空には、一切の隙間なく青紫がかった灰色の雲が敷き詰められている。そして、決して晴れはしないと言わんばかりに大空を覆い隠している。
嫌いじゃないわ。
植生はラルタロスに似ているが、草本が多い。空気が薄いからだろうか。とするとここは高い所なのだろうか。気になることは山積みだが、今は作戦の最中。神那はなんとか集中を取り戻すようにした。

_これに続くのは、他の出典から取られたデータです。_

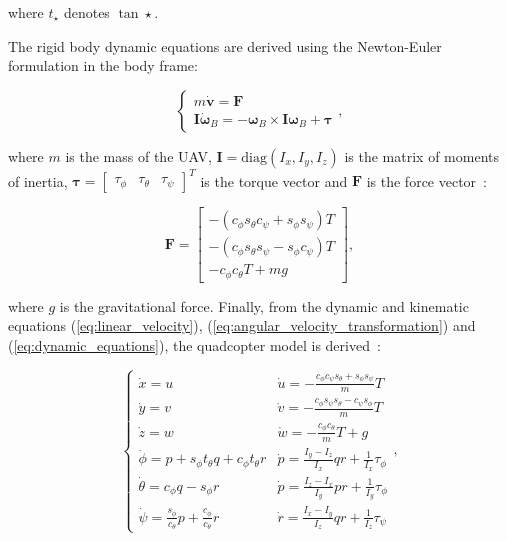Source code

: where $t_{\star}$ denotes $\tan\star$.

The rigid body dynamic equations are derived using the Newton-Euler formulation in the body
frame:

\begin{equation}
  \begin{cases}
    m \dot{\mathbf{v}} = \mathbf{F} \\
    \mathbf{I} \dot{\boldsymbol{\omega}}_B = -\boldsymbol{\omega}_B \times
    \mathbf{I} \boldsymbol{\omega}_B + \boldsymbol{\tau}
  \end{cases},
  \label{eq:dynamic_equations}
\end{equation}

where $m$ is the mass of the UAV, $\mathbf{I} = \mathrm{diag}(I_x, I_y, I_z)$ is
the matrix of moments of inertia, $\boldsymbol{\tau} = \begin{bmatrix}
\tau_{\phi} & \tau_{\theta} & \tau_{\psi} \end{bmatrix}^T$ is the torque vector and
$\mathbf{F}$ is the force vector~\cite{Mellinger2011ICRA}:

\begin{equation}
  \mathbf{F} = \begin{bmatrix} -\left( c_{\phi} s_{\theta} c_{\psi} + s_{\phi}
    s_{\psi} \right) T \\ -\left( c_{\phi} s_{\theta} s_{\psi} - s_{\phi} c_{\psi}
    \right) T \\ -c_{\phi} c_{\theta} T + mg\end{bmatrix},
  \label{eq:forces}
\end{equation}

where $g$ is the gravitational force. Finally, from the dynamic and kinematic
equations (\ref{eq:linear_velocity}),
(\ref{eq:angular_velocity_transformation}) and (\ref{eq:dynamic_equations}),
the quadcopter model is derived~\cite{Sarabakha2016CDC}:

\begin{equation}
  \begin{cases}
    \dot{x} = u & \dot{u} = -\frac{c_{\phi} c_{\psi} s_{\theta} + s_{\phi} s_{\psi}}{m} T \\
    \dot{y} = v & \dot{v} = -\frac{c_{\phi} s_{\psi} s_{\theta} - c_{\psi} s_{\phi}}{m} T \\
    \dot{z} = w & \dot{w} = -\frac{c_{\phi} c_{\theta}}{m} T + g \\
    \dot{\phi} = p + s_{\phi} t_{\theta} q + c_{\phi} t_{\theta} r & \dot{p} =
    \frac{I_y - I_z}{I_x} q r + \frac{1}{I_x} \tau_{\phi} \\
    \dot{\theta} = c_{\phi} q - s_{\phi} r & \dot{p} =  \frac{I_z - I_x}{I_y} p
    r + \frac{1}{I_y} \tau_{\phi} \\
    \dot{\psi} = \frac{s_{\phi}}{c_{\theta}} p + \frac{c_{\phi}}{c_{\theta}} r
                                           & \dot{r} =  \frac{I_x - I_y}{I_z} q
                                           r + \frac{1}{I_z} \tau_{\psi}
  \end{cases},
  \label{eq:model}
\end{equation}

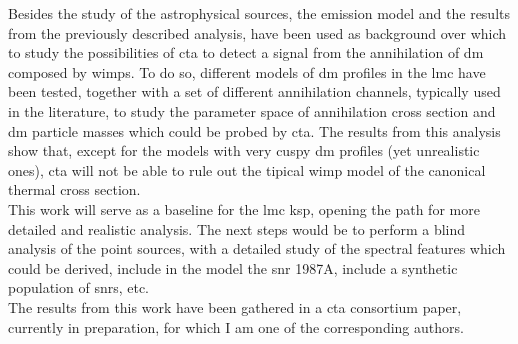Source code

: \documentclass[main.tex]{subfiles}
\begin{document}
Besides the study of the astrophysical sources, the emission model and the results from the previously described analysis, have been used as background over which to study the possibilities of \gls{cta} to detect a signal from the annihilation of \gls{dm} composed by \glspl{wimp}. To do so, different models of \gls{dm} profiles in the \gls{lmc} have been tested, together with a set of different annihilation channels, typically used in the literature, to study the parameter space of annihilation cross section and \gls{dm} particle masses which could be probed by \gls{cta}. The results from this analysis show that, except for the models with very cuspy \gls{dm} profiles (yet unrealistic ones), \gls{cta} will not be able to rule out the tipical \gls{wimp} model of the canonical thermal cross section.\\
This work will serve as a baseline for the \gls{lmc} \gls{ksp}, opening the path for more detailed and realistic analysis. The next steps would be to perform a blind analysis of the point sources, with a detailed study of the spectral features which could be derived, include in the model the \gls{snr} 1987A, include a synthetic population of \glspl{snr}, etc.\\
The results from this work have been gathered in a \gls{cta} consortium paper, currently in preparation, for which I am one of the corresponding authors. 
\end{document}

あずさ「毒がない100mぐらいの白い大蛇。遺跡の中央にあるはずの黒い金属の直方体を持って帰ればよいのね。」
あずさは自分の手帳を確認した。
霞「ええ。でも、命優先で。死なれると面倒だから。」
将器「前にここを訪れた魔獣狩りに入っていたのなら教えてくれればいいのに。霞。」
霞「だから、馴れ馴れしいんだよ。オマエは!!」
蔭蔓「やれやれ。最終確認するぞ。」
蔭蔓とあずさは、作戦をおさらいした。簡単に言えば、蔭蔓、神那の二人で魔獣を攪乱し、その間に、隠れ烏帽子を被った将器が、水に乗って遺跡の中心に向かう。あずさと霞は後方に下がってサポートに回り、いざとなればあずさが怪我人を治療するというもの。未知数なのは、白芦原 霞の魔法と能力。
あずさ「あなたが現役の魔獣狩りとはね。」
霞「まぁ、お医者さんは後ろに下がってなよ。」
あずさ「頼りにしているけれど、私も守られるだけのつもりではないわ。」
霞「せいぜい頑張りな。」
蔭蔓は、将器に烏帽子を被せた。
将器「そういえば、蛇の魔獣は蛇同様、普通、熱を感知するのに、これを付ける必要あるのか。」
蔭蔓「だとすると、俺たちが気を引いても、将器が追いかけられる可能性がある。肝心なことなのに気づかなかった・・・。」
あずさ「・・・言い忘れていたけれど、被っている者の熱も感知されないわよ。」
神那は、あずさが言うのを一瞬ためらったことを見逃さなかった。
重要な情報なのになぜ。
蔭蔓は暫らく考え込んだ後口を開いた。
蔭蔓「それどうやって調べたの!?」
あずさはしばらく黙ると
あずさ「後で言う・・・かも・・・。」
言いたくないのだろう。そう察した。何か事情があるようにみえたがそれを問うことはしなかった。
将器「いずれにせよ、支えに使う水は隠し切れないだろうから、気を引いてもらうのは頼んだぜ。」
蔭蔓「水が見える時点で、烏帽子を被る意味ないのかもしれないけどね。」
将器は被り、そして、消えた。一同は入り口の門をくぐり、武器を抜いた。門の造りは明らかに神那が見たことのない文化圏のものだった。
その高さは4メートルをゆうに超え、藍色みのある黒鉄色と、ところどころ規則的に配置された群青色の二種類の金属により構成されている。二種類の金属の細かな柱がブロックのように重なり合って、独特の黒い色相を呈しながら、悠然と、そして力強く、門はそびえ立っている。
私は、どこか後戻りできないところに来てしまったのかもしれない。けれど、どちらにせよ、今の私に帰る場所はない。ならば、進むだけよ。
神那「私が行く。皆ついてきて。」
あずさや将器が気を使ってくれたので、一週間経って、作戦の指揮できる程度には、神那も話すようになっていた。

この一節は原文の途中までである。